Neil on Back to the Future | StarTalk
Sci-fi geeks surely know this, but I don't know how widespread it is in the rest of the population that the second installment of the "Back to the Future" trilogy, there's a scene that takes place in the future on October 21st, way in the year 2015. Well, that's like now. That's now.
And so you get to see the creativity of the futurists of 1989 imagining the future that Marty McFly walks into. Of course, they had flying cars, which I think we will never have; but perhaps more intriguing than even the flying car is the flying skateboard.
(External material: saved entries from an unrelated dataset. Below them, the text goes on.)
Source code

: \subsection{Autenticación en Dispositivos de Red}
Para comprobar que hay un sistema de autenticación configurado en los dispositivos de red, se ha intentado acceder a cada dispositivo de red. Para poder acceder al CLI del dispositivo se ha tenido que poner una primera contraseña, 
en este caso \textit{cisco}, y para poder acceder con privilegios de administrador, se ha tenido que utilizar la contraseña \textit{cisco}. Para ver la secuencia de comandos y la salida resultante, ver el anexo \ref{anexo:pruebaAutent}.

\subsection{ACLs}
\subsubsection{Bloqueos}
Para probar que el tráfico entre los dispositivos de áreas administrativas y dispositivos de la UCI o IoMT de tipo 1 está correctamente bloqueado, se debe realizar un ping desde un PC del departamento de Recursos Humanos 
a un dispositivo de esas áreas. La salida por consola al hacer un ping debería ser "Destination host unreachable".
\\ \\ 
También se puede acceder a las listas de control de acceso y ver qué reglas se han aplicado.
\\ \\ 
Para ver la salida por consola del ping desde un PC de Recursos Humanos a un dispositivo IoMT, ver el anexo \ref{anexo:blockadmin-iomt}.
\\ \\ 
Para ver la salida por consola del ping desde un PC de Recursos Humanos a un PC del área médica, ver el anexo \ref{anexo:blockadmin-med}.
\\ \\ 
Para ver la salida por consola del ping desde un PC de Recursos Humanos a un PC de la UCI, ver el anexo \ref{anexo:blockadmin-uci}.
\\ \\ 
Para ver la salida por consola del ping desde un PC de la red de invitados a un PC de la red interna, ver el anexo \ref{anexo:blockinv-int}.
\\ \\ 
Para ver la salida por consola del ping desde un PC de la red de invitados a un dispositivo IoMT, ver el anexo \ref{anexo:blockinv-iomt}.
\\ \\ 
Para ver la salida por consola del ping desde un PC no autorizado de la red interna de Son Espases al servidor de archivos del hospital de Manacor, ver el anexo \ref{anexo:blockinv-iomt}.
That idea triggered engineers to try to create something like a hoverboard.
I think science fiction at its best will have such a tantalizing idea that's just out of reach of your technology that you will stimulate research of people who want to create that future that had just been imagined.
What futurists tend to get wrong is they see what is going on around them, and in their extrapolation, they just sort of trump up what that is, imagining there's just more of it in the future. In the 1980s, fax machines were it; everybody had a fax machine. "Want to send a document to me? Here's a fax."
What would faxes be in the future? Well, in your home, you wouldn't have just one fax machine; you'd have three. And so, Marty gets fired from his job, and he's notified by his boss with faxes that come out of all the fax machines of his home. Three fax machines is not three times better than one fax machine, and today, nobody has a fax machine.
That was before most people had email and before the concept of an attachment was perfected. Predictions tend to focus on extrapolating from what is rather than imagining what could come in out of left field.
Perhaps the most impossible prediction they made was the Cubs sweeping the World Series. The Cubs have not won the World Series since 1908. So we'll see; right now, as of this recording, the Cubs have entered the playoffs. We'll see if the prophecy of "Back to the Future 2" is fulfilled.